まゆも、何故そんな事をしたのか分かりませんでしたが、そうしなければいけない衝動にかられたのです。
もちろん、これは担当さんの仕業です。
「だって、儲かるし」まゆは理由にならない理由を目の前に置かれた封筒を眺めながら言いました。
「あんた債権回収の難しさが分かってるの、普通は弁護士が入ってすることなのよ」亜美は半ば諦めながら、元夫になんて報告するか考えていました。
「パパ?今大丈夫?」まゆは、亜美が報告する前に亜美の元夫でありまゆの父親に電話で相談しまた。
「まゆか?珍しいな電話してくれるなんて」元夫は嬉しそうに携帯を耳に押しつけました。
離婚はしたものの元夫にとっては大好きなひとり娘からの電話です。「実は困ったことがあってパパにしか相談する人が居ないから」まゆは、珍しく甘えるような声を出しました。
普段は、欲しいものがあっても、お小遣いが欲しくても、決して父親にねだることはありませんでした。それは、新しい家庭を持った父親への遠慮と頑張っている母親への気遣いで、好きな人が出来て自分達から離れていった父親の気持ちも理解出来る年頃にもなりました。
まゆにとって優しい父親は昔から好き人なんです。「はあ、なんでそんな事をしたんだ!お前は債権回収の難しさが分かってるのか?」事情を聞いた父親は、仕事の顔になり怒鳴りました。
「ごめんなさい。ママにもパパにも迷惑かけちゃった。」まゆは、自分のしたことの重大さを改めて思い知り泣き声になってしまいました。

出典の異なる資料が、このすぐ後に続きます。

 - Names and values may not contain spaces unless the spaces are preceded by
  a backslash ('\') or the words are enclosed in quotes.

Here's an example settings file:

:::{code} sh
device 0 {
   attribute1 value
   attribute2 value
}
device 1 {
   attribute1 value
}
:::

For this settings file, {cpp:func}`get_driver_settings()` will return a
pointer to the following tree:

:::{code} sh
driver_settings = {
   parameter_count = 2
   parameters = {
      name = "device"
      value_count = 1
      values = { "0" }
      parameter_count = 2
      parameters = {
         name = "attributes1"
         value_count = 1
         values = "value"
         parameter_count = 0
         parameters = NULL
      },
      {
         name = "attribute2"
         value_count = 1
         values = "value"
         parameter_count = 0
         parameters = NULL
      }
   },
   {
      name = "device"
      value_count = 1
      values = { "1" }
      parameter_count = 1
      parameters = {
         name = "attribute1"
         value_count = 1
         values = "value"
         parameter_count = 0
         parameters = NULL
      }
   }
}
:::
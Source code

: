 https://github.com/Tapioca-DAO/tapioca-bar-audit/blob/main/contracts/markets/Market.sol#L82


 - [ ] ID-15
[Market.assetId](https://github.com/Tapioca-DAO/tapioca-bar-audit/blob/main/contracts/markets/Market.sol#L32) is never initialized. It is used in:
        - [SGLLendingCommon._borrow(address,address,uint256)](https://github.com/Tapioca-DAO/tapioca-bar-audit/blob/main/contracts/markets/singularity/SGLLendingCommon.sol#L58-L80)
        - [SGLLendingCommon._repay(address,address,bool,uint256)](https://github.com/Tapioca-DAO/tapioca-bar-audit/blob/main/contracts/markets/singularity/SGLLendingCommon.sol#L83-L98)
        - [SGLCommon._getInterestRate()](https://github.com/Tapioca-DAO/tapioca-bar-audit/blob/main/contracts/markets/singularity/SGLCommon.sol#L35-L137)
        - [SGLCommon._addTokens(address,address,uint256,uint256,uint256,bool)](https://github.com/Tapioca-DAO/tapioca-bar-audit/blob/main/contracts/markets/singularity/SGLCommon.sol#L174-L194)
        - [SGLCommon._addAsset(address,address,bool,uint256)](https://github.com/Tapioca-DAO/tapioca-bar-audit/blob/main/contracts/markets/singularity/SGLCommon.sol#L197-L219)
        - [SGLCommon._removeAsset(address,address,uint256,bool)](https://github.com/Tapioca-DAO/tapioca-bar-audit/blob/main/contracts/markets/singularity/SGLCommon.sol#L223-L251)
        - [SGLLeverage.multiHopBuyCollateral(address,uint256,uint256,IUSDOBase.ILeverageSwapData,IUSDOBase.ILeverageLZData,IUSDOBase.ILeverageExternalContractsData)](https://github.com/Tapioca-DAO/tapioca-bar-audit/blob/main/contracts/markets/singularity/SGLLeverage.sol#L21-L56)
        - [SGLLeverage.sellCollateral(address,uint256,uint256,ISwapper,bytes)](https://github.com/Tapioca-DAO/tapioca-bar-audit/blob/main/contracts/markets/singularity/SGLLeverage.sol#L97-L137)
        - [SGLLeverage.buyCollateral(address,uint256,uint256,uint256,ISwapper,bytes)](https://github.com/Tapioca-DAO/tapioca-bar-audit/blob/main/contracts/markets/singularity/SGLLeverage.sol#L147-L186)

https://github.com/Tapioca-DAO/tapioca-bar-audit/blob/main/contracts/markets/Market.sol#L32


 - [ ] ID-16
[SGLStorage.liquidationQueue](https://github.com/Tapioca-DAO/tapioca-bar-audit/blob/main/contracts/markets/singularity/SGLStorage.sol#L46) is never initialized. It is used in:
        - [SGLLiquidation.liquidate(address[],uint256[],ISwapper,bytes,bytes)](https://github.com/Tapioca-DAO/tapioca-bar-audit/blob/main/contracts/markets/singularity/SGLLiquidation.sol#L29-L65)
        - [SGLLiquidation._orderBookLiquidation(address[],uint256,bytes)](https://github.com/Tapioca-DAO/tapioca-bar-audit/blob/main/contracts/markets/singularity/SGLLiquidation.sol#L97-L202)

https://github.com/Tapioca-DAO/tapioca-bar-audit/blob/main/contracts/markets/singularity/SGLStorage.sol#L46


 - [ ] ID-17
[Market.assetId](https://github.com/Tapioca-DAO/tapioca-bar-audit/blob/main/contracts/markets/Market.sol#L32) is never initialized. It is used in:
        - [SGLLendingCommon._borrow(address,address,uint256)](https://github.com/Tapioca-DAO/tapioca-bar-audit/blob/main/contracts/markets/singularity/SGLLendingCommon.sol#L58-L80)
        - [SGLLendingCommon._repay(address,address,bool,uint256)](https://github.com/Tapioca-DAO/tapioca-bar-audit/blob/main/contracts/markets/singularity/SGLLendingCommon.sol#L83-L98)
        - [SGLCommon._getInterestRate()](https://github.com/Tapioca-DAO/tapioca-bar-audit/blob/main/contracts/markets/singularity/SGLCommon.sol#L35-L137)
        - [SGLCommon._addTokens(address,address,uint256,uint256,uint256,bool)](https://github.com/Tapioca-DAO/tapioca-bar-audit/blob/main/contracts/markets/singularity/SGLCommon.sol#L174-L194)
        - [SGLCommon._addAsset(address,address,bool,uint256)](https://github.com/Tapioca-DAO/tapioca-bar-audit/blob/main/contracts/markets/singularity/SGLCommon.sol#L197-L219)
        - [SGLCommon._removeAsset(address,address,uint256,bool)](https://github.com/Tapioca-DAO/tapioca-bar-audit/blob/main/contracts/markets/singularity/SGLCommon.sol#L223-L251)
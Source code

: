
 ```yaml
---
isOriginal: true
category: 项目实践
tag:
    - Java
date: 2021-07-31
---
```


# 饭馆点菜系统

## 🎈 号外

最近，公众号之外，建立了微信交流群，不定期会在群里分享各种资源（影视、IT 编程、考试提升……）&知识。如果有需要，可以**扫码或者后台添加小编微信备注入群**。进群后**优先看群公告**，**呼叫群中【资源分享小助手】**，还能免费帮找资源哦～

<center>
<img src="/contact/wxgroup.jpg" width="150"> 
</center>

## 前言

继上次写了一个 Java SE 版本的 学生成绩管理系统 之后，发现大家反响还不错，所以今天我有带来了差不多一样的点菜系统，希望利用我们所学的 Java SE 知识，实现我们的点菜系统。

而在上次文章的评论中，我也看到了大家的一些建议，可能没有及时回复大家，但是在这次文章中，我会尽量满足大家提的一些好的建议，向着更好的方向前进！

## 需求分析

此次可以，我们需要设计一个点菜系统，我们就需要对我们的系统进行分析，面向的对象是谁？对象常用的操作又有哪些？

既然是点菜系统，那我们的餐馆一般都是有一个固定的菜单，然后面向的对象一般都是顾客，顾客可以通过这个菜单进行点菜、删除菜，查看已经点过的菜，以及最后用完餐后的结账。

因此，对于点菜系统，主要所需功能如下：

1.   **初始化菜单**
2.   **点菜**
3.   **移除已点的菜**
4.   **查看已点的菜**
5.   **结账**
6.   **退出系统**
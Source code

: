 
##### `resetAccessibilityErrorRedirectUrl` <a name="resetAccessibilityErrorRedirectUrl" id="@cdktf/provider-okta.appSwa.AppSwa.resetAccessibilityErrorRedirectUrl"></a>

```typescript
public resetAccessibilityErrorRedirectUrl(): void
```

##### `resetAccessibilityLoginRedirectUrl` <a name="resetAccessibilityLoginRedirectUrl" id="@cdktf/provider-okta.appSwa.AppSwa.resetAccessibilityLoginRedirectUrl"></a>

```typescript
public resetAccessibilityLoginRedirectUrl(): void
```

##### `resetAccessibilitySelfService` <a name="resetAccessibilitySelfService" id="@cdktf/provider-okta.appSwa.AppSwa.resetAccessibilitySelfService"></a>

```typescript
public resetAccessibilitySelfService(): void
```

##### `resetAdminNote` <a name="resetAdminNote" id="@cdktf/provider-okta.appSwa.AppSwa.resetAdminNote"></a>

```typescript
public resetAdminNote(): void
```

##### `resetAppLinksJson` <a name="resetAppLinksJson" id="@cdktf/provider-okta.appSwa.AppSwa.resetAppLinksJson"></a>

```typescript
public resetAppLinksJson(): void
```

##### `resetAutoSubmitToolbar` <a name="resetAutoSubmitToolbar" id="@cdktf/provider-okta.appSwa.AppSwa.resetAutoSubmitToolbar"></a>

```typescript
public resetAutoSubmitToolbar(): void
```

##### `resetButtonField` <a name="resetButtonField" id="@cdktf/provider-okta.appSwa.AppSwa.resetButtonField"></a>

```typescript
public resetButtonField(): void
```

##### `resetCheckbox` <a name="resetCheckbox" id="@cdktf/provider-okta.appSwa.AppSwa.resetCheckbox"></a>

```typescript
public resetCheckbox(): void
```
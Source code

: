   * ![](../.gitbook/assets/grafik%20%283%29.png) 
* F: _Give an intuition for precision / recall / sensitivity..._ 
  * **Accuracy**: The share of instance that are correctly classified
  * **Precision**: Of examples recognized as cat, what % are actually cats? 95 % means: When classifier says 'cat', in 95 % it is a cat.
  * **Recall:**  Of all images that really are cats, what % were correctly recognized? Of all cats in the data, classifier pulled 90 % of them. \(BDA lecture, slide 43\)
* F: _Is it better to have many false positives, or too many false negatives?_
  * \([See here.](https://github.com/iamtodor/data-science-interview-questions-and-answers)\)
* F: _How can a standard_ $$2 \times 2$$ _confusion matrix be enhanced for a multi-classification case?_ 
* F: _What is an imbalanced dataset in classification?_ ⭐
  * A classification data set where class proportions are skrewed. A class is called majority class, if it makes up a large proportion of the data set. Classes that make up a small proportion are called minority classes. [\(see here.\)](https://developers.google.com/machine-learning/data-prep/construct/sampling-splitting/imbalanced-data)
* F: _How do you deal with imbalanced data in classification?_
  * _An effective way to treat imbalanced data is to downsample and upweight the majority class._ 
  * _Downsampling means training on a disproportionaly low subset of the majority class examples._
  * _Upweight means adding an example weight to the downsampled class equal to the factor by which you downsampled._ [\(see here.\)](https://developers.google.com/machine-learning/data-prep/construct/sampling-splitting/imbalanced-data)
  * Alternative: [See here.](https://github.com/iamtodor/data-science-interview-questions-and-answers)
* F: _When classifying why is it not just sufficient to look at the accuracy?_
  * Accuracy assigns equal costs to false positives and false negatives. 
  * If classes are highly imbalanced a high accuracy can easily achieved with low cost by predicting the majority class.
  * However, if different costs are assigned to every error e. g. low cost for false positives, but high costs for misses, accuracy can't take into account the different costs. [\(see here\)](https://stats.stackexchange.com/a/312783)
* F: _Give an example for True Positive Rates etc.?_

「いや、大丈夫だよパパがなんとかするから心配はいらないよ。でも、なんでそんな突飛なことをしたんだい?」初めて聞く娘の泣き言に父親は、戸惑いと喜びの交ざった優しい声に戻りました。
「封筒に、絵が描いてあったの」
「絵?」
「封筒の端っこに卵の形をした天使の絵が描いてあったの、綺麗な金のラメの羽をもった卵天使。その絵を見ていたら、どうしても封筒が欲しくなったの」
「・・・・」父親は訳の分からないことを言う娘が心配になり、言葉を失ってしまいました。アクマは、直接的に心を支配することはいたしません。何か、暗示にかけるようなことをする訳です。だから偶然見たものに心を動かされたり、運命的なものを感じたりするのはアクマの仕業かもしれません。
まゆの場合は担当がまゆの深層心理を探り心を揺り動かさせる記号として卵天使を封筒に悪戯書きのように描き入れたのです。
「珍しいな、君が債権回収をするなんて。見込みはあるのかい?」まゆから、電話があった事は口止めされていたので、亜美からの業務報告の電話には、いつも以上にビジネスライクに答えた。
「副社長がいつも言われているように、少し業務の拡大も考えまして。」亜美が考えた挙げ句の言い訳です。
「積極的なチャレンジには多少のリスクは仕方ないね。この件は君に任せるけど困った時は必ず相談してくれよ」これも、元夫が考えに考え、事前に社内の根回しを済ました答えであります。
電話を切り終えて、亜美はぬるくなったコーヒーの残りを一気に飲み込み、マグカップをデスクに置きました。そのマグカップはまゆが美術部に入った時に亜美の為に初めて作った物でした。
カップの裏には母親がいつも笑顔でいてくれるように、丸い天使が小さく描いてあるのです。